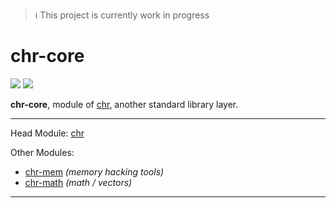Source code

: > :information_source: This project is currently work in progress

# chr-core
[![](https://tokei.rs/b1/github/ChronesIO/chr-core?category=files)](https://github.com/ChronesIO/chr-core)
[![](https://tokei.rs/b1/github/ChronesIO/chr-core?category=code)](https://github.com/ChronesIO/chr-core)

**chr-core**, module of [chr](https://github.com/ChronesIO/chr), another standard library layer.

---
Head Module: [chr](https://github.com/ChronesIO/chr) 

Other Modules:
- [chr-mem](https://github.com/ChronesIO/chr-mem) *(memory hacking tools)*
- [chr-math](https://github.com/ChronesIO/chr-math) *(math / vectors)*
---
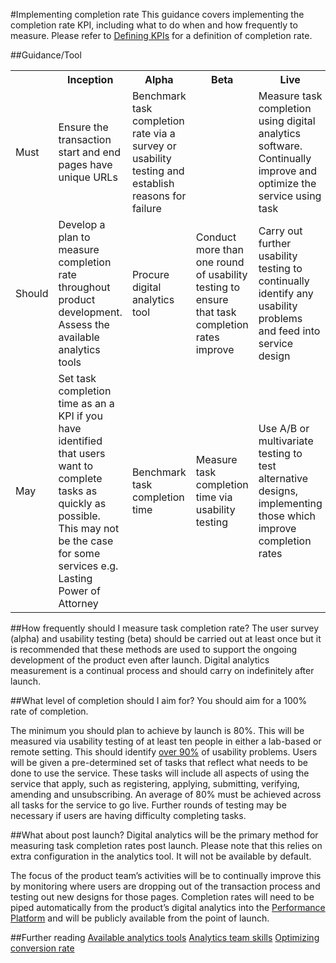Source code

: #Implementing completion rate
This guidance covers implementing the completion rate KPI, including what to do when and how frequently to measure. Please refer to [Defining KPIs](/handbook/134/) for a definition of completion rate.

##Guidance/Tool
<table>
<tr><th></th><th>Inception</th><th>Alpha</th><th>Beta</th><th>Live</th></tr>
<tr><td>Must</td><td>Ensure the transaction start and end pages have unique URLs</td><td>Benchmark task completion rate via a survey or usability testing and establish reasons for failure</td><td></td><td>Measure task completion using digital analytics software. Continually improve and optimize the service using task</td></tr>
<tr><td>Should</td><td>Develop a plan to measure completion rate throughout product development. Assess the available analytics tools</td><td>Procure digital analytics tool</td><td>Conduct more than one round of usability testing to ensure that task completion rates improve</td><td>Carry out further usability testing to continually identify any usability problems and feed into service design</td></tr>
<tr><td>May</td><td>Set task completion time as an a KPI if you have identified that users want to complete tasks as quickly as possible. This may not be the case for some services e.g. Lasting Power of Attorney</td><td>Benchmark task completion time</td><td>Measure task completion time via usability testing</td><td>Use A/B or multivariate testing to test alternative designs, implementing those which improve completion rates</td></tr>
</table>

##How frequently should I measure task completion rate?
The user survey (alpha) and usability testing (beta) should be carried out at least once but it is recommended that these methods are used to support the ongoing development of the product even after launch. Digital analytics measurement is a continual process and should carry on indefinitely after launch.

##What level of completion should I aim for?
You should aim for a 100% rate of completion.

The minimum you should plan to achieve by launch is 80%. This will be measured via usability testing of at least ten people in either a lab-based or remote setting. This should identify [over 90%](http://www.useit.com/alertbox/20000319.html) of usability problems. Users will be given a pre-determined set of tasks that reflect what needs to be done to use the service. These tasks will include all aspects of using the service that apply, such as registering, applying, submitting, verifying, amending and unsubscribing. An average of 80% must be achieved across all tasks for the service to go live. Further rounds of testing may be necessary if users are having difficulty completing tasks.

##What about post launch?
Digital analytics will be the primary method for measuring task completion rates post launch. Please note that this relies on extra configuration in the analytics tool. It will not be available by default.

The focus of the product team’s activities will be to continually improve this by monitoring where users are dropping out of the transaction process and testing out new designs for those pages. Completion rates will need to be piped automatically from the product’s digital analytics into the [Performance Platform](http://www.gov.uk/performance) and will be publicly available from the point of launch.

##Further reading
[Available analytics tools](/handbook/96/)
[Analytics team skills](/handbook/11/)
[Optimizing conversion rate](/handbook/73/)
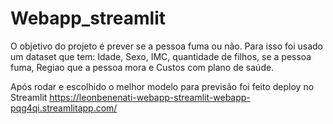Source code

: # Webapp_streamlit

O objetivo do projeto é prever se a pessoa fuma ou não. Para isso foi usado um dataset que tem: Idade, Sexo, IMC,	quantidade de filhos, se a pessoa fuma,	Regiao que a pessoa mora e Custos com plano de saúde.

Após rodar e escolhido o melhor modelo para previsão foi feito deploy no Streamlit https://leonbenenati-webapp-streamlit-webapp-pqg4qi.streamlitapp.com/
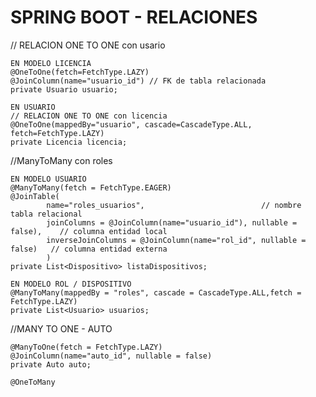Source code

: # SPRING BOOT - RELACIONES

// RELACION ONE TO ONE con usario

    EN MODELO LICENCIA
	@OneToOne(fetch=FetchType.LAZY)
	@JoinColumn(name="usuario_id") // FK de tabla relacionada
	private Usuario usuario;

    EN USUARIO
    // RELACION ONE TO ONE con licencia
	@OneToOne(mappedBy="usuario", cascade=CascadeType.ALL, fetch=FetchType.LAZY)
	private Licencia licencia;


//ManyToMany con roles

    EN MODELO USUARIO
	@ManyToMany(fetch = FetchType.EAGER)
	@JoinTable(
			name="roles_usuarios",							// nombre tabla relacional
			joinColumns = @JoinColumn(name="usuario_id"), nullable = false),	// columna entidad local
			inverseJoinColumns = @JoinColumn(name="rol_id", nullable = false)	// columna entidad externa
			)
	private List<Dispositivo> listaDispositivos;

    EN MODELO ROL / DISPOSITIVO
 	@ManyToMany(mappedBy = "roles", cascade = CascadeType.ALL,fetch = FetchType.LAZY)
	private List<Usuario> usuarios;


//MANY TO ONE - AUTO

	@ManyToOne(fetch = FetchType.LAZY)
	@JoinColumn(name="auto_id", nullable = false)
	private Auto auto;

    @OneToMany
◆ ◆ ◆ ◆
**Instructions for the task:** Apart from the pictures, every line above must be printed exactly.

**Solution to this task:**
Source code

: > :information_source: This project is currently work in progress

# chr-core
[![](https://tokei.rs/b1/github/ChronesIO/chr-core?category=files)](https://github.com/ChronesIO/chr-core)
[![](https://tokei.rs/b1/github/ChronesIO/chr-core?category=code)](https://github.com/ChronesIO/chr-core)

**chr-core**, module of [chr](https://github.com/ChronesIO/chr), another standard library layer.

---
Head Module: [chr](https://github.com/ChronesIO/chr) 

Other Modules:
- [chr-mem](https://github.com/ChronesIO/chr-mem) *(memory hacking tools)*
- [chr-math](https://github.com/ChronesIO/chr-math) *(math / vectors)*
---
Source code

: #Implementing completion rate
This guidance covers implementing the completion rate KPI, including what to do when and how frequently to measure. Please refer to [Defining KPIs](/handbook/134/) for a definition of completion rate.

##Guidance/Tool
<table>
<tr><th></th><th>Inception</th><th>Alpha</th><th>Beta</th><th>Live</th></tr>
<tr><td>Must</td><td>Ensure the transaction start and end pages have unique URLs</td><td>Benchmark task completion rate via a survey or usability testing and establish reasons for failure</td><td></td><td>Measure task completion using digital analytics software. Continually improve and optimize the service using task</td></tr>
<tr><td>Should</td><td>Develop a plan to measure completion rate throughout product development. Assess the available analytics tools</td><td>Procure digital analytics tool</td><td>Conduct more than one round of usability testing to ensure that task completion rates improve</td><td>Carry out further usability testing to continually identify any usability problems and feed into service design</td></tr>
<tr><td>May</td><td>Set task completion time as an a KPI if you have identified that users want to complete tasks as quickly as possible. This may not be the case for some services e.g. Lasting Power of Attorney</td><td>Benchmark task completion time</td><td>Measure task completion time via usability testing</td><td>Use A/B or multivariate testing to test alternative designs, implementing those which improve completion rates</td></tr>
</table>

##How frequently should I measure task completion rate?
The user survey (alpha) and usability testing (beta) should be carried out at least once but it is recommended that these methods are used to support the ongoing development of the product even after launch. Digital analytics measurement is a continual process and should carry on indefinitely after launch.

##What level of completion should I aim for?
You should aim for a 100% rate of completion.

The minimum you should plan to achieve by launch is 80%. This will be measured via usability testing of at least ten people in either a lab-based or remote setting. This should identify [over 90%](http://www.useit.com/alertbox/20000319.html) of usability problems. Users will be given a pre-determined set of tasks that reflect what needs to be done to use the service. These tasks will include all aspects of using the service that apply, such as registering, applying, submitting, verifying, amending and unsubscribing. An average of 80% must be achieved across all tasks for the service to go live. Further rounds of testing may be necessary if users are having difficulty completing tasks.

##What about post launch?
Digital analytics will be the primary method for measuring task completion rates post launch. Please note that this relies on extra configuration in the analytics tool. It will not be available by default.

The focus of the product team’s activities will be to continually improve this by monitoring where users are dropping out of the transaction process and testing out new designs for those pages. Completion rates will need to be piped automatically from the product’s digital analytics into the [Performance Platform](http://www.gov.uk/performance) and will be publicly available from the point of launch.

##Further reading
[Available analytics tools](/handbook/96/)
[Analytics team skills](/handbook/11/)
[Optimizing conversion rate](/handbook/73/)
Source code

: # Webapp_streamlit

O objetivo do projeto é prever se a pessoa fuma ou não. Para isso foi usado um dataset que tem: Idade, Sexo, IMC,	quantidade de filhos, se a pessoa fuma,	Regiao que a pessoa mora e Custos com plano de saúde.

Após rodar e escolhido o melhor modelo para previsão foi feito deploy no Streamlit https://leonbenenati-webapp-streamlit-webapp-pqg4qi.streamlitapp.com/
Source code

: # SPRING BOOT - RELACIONES

// RELACION ONE TO ONE con usario

    EN MODELO LICENCIA
	@OneToOne(fetch=FetchType.LAZY)
	@JoinColumn(name="usuario_id") // FK de tabla relacionada
	private Usuario usuario;

    EN USUARIO
    // RELACION ONE TO ONE con licencia
	@OneToOne(mappedBy="usuario", cascade=CascadeType.ALL, fetch=FetchType.LAZY)
	private Licencia licencia;


//ManyToMany con roles

    EN MODELO USUARIO
	@ManyToMany(fetch = FetchType.EAGER)
	@JoinTable(
			name="roles_usuarios",							// nombre tabla relacional
			joinColumns = @JoinColumn(name="usuario_id"), nullable = false),	// columna entidad local
			inverseJoinColumns = @JoinColumn(name="rol_id", nullable = false)	// columna entidad externa
			)
	private List<Dispositivo> listaDispositivos;

    EN MODELO ROL / DISPOSITIVO
 	@ManyToMany(mappedBy = "roles", cascade = CascadeType.ALL,fetch = FetchType.LAZY)
	private List<Usuario> usuarios;


//MANY TO ONE - AUTO

	@ManyToOne(fetch = FetchType.LAZY)
	@JoinColumn(name="auto_id", nullable = false)
	private Auto auto;

    @OneToMany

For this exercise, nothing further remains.